Sunday, 7 October 2012


 The important thing to know about the Murano glass-makers is that almost everything they make is, at least to my taste, perfectly hideous - Jan Morris.

I'm kind of with Jan on this. Well, up to a point. They do make some quite funky jewellery these days. And given that they've supplied Caroline with regular birthday and Christmas presents over the past few years, I'd do well not to speak too harshly of them. But "classic" Murano glass - those great, swirling rococo chandeliers of candy-coloured glass? Oh yes, I can see it's fantastically clever but I have to confess the main reaction it inspires in me is a kind of "Yechhhh...".

Anyway, we'll come back to glass in a moment. The Palazzo Franchetti is an almost impossibly pretty building in Campo Santo Stefano that overlooks the Grand Canal. It always seems to be hosting some event or other but, at the same time, there's always a charge for entrance, so we've put off having a look around, until now. Because, at the moment, it's hosting an exhibition called Nine Rooms, by the Swedish glassmaker Bertil Vallien. It's a high-profile event - images from the exhibition are posted all over town, including the vaporetti - but it's gone rather over our heads. Until Caroline reads that there's a free guided tour of the exhibition on a Sunday morning as part of the European Day of Patrimony (an event which has already led us to, shall we say, a rather challenging evening of Latin poetry at the Palazzo Grimani), and we think well, the glass might be a bit dull but it's a chance for a free look round the palazzo.

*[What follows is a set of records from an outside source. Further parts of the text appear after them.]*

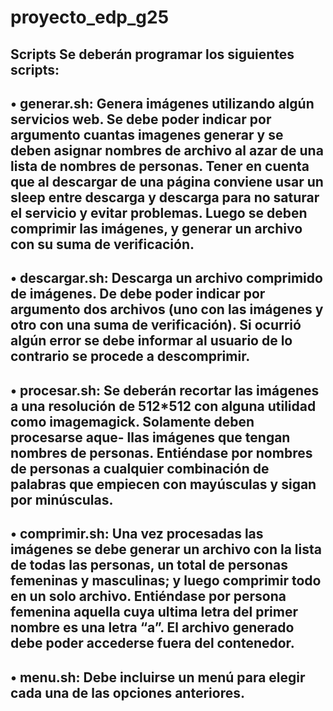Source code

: # proyecto_edp_g25
Scripts
Se deberán programar los siguientes scripts:
----
• generar.sh: Genera imágenes utilizando algún servicios web. Se debe
poder indicar por argumento cuantas imagenes generar y se deben asignar
nombres de archivo al azar de una lista de nombres de personas. Tener
en cuenta que al descargar de una página conviene usar un sleep entre
descarga y descarga para no saturar el servicio y evitar problemas. Luego
se deben comprimir las imágenes, y generar un archivo con su suma de
verificación.
----
• descargar.sh: Descarga un archivo comprimido de imágenes. De debe
poder indicar por argumento dos archivos (uno con las imágenes y otro
con una suma de verificación). Si ocurrió algún error se debe informar al
usuario de lo contrario se procede a descomprimir.
----
• procesar.sh: Se deberán recortar las imágenes a una resolución de 512*512
con alguna utilidad como imagemagick. Solamente deben procesarse aque-
llas imágenes que tengan nombres de personas. Entiéndase por nombres de
personas a cualquier combinación de palabras que empiecen con mayúsculas
y sigan por minúsculas.
----
• comprimir.sh: Una vez procesadas las imágenes se debe generar un
archivo con la lista de todas las personas, un total de personas femeninas
y masculinas; y luego comprimir todo en un solo archivo. Entiéndase por
persona femenina aquella cuya ultima letra del primer nombre es una letra
“a”. El archivo generado debe poder accederse fuera del contenedor.
----
• menu.sh: Debe incluirse un menú para elegir cada una de las opciones
anteriores.
----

And how wrong can you be? Because all our impressions of the palazzo itself are completely blown away by the glasswork. Quite simply, it's the best exhibition of contemporary art we've seen since we arrived. It is a stunningly beautiful body of work.


The Sleeping Girl



Vallien's work contrasts with the traditional Murano chandeliers hanging in the palazzo, which (to our eyes at least) look fussy and frivolous in comparison. But maybe that's unfair. They're extraordinarily complex pieces of work in their own right. It's not their fault that tastes have changed. And Vallien himself recently spent time in Murano learning some of the techniques of the glassworkers there. 

The pictures don't do it justice, but I found it the most persuasive argument I've seen for glasswork as art as opposed to decoration. The exhibition is on until the 25th November. If you're in Venice during that period, do try and see it.


  1. Did they get jumpy when you took photos? We were there for the Picasso exhibit and they were adamant about "no photos".

    I wish I could see this in person!

    1. They seemed fine with the photographs (and a number of people were taking them so it can't be that they just didn't notice) - maybe the ban during the Picasso exhibit was a requirement of the exhibition, rather than of Palazzo Franchetti?